The animal studies all indicated that the artificial, coiled-coil protein produced a brighter signal than the naturally occurring peptide tested. Boyden acknowledges that it is not clear why the coiled-coil proteins work so well, but one possibility is that they bind to each other, making them less likely to travel very far within the cell.
“… we explored de novo designed coiled-coil proteins that self-assemble into complexes, hypothesizing that their mutual binding could potentially slow their diffusion from the cell body,” the scientists wrote. “In intact brain circuits of larval zebrafish and mice, such soma-targeted GCaMPs greatly reduced the number of neuropil contamination spikes mistakenly attributed to a given neural cell body and reduced artifactual correlations between nearby neurons.”
Boyden hopes to use the new molecules to try to image the entire brains of small animals such as worms and fish, and his lab is also making the new indicators available to any researchers who want to use them. “It should be very easy to implement, and in fact, many groups are already using it,” Boyden stated. “They can just use the regular microscopes that they already are using for calcium imaging, but instead of using the regular GCaMP molecule, they can substitute our new version.”

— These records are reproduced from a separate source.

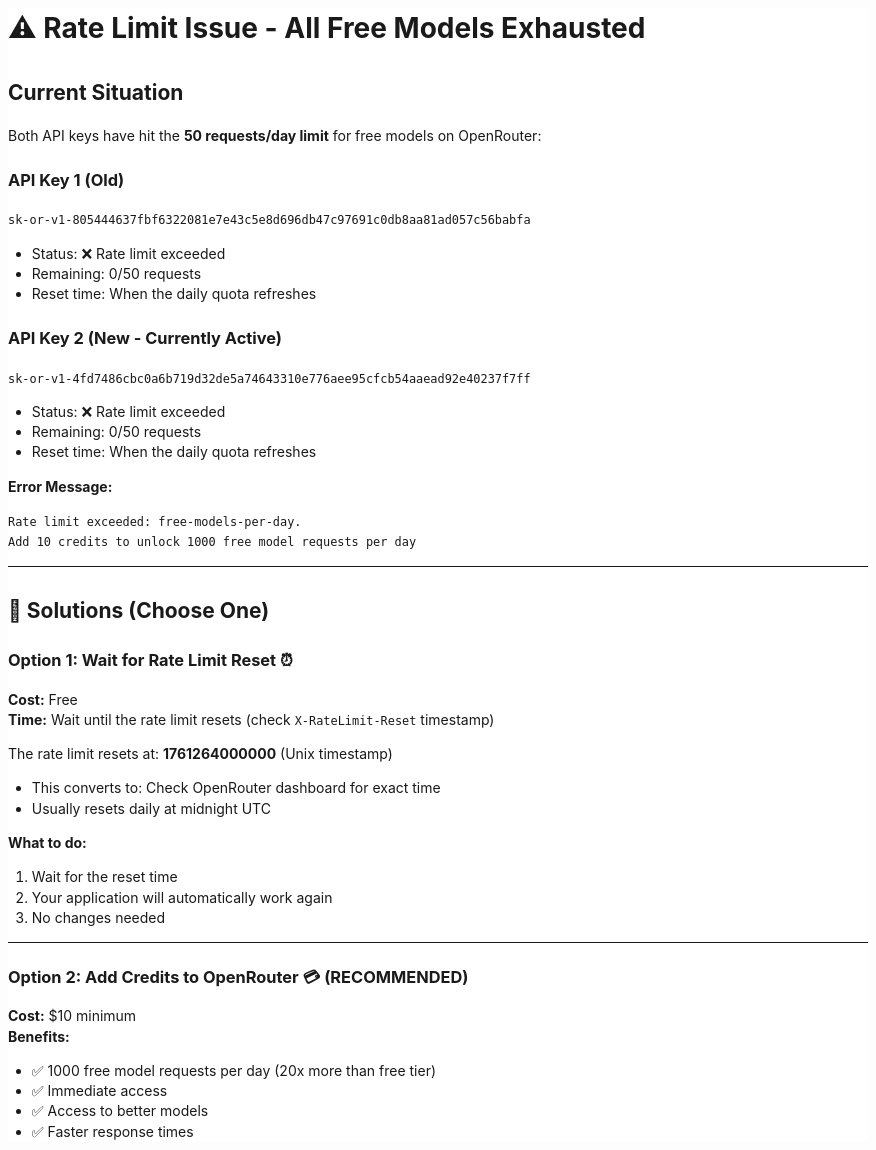 # ⚠️ Rate Limit Issue - All Free Models Exhausted

## Current Situation

Both API keys have hit the **50 requests/day limit** for free models on OpenRouter:

### API Key 1 (Old)
```
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
```
- Status: ❌ Rate limit exceeded
- Remaining: 0/50 requests
- Reset time: When the daily quota refreshes

### API Key 2 (New - Currently Active)
```
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
```
- Status: ❌ Rate limit exceeded  
- Remaining: 0/50 requests
- Reset time: When the daily quota refreshes

**Error Message:**
```
Rate limit exceeded: free-models-per-day. 
Add 10 credits to unlock 1000 free model requests per day
```

---

## 🔧 Solutions (Choose One)

### Option 1: Wait for Rate Limit Reset ⏰
**Cost:** Free  
**Time:** Wait until the rate limit resets (check `X-RateLimit-Reset` timestamp)

The rate limit resets at: **1761264000000** (Unix timestamp)
- This converts to: Check OpenRouter dashboard for exact time
- Usually resets daily at midnight UTC

**What to do:**
1. Wait for the reset time
2. Your application will automatically work again
3. No changes needed

---

### Option 2: Add Credits to OpenRouter 💳 (RECOMMENDED)
**Cost:** $10 minimum  
**Benefits:** 
- ✅ 1000 free model requests per day (20x more than free tier)
- ✅ Immediate access
- ✅ Access to better models
- ✅ Faster response times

“Having fewer artifactual spikes will increase the accuracy of the assessment of neural codes in the living brain,” the authors stated. “Reducing artifactual correlation may also help with studies of functional connectivity.” They concluded: “The advantage of SomaGCaMP in performing single-photon imaging in these model systems is that they may enable separation of bonafide physiological correlation from non-physiological correlation, something that post hoc computational methods cannot guarantee.”